Material provided:
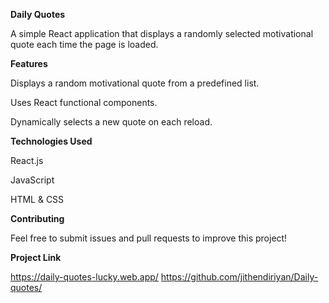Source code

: **Daily Quotes**

A simple React application that displays a randomly selected motivational quote each time the page is loaded.

**Features**

Displays a random motivational quote from a predefined list.

Uses React functional components.

Dynamically selects a new quote on each reload.

**Technologies Used**

React.js

JavaScript

HTML & CSS

**Contributing**

Feel free to submit issues and pull requests to improve this project!

**Project Link**

https://daily-quotes-lucky.web.app/
https://github.com/jithendiriyan/Daily-quotes/
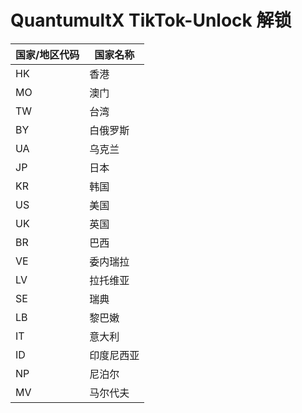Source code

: # QuantumultX TikTok-Unlock 解锁

| 国家/地区代码 | 国家名称 |
| -- | -- |
|HK|香港|
|MO|澳门|
|TW|台湾|
|BY|白俄罗斯|
|UA|乌克兰|
|JP|日本|
|KR|韩国|
|US|美国|
|UK|英国|
|BR|巴西|
|VE|委内瑞拉|
|LV|拉托维亚|
|SE|瑞典|
|LB|黎巴嫩|
|IT|意大利|
|ID|印度尼西亚|
|NP|尼泊尔|
|MV|马尔代夫|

Task to complete:
Return the listing above unaltered, omitting its pictures.

Written response:
Source code

: **Daily Quotes**

A simple React application that displays a randomly selected motivational quote each time the page is loaded.

**Features**

Displays a random motivational quote from a predefined list.

Uses React functional components.

Dynamically selects a new quote on each reload.

**Technologies Used**

React.js

JavaScript

HTML & CSS

**Contributing**

Feel free to submit issues and pull requests to improve this project!

**Project Link**

https://daily-quotes-lucky.web.app/
https://github.com/jithendiriyan/Daily-quotes/
Source code

: # QuantumultX TikTok-Unlock 解锁

| 国家/地区代码 | 国家名称 |
| -- | -- |
|HK|香港|
|MO|澳门|
|TW|台湾|
|BY|白俄罗斯|
|UA|乌克兰|
|JP|日本|
|KR|韩国|
|US|美国|
|UK|英国|
|BR|巴西|
|VE|委内瑞拉|
|LV|拉托维亚|
|SE|瑞典|
|LB|黎巴嫩|
|IT|意大利|
|ID|印度尼西亚|
|NP|尼泊尔|
|MV|马尔代夫|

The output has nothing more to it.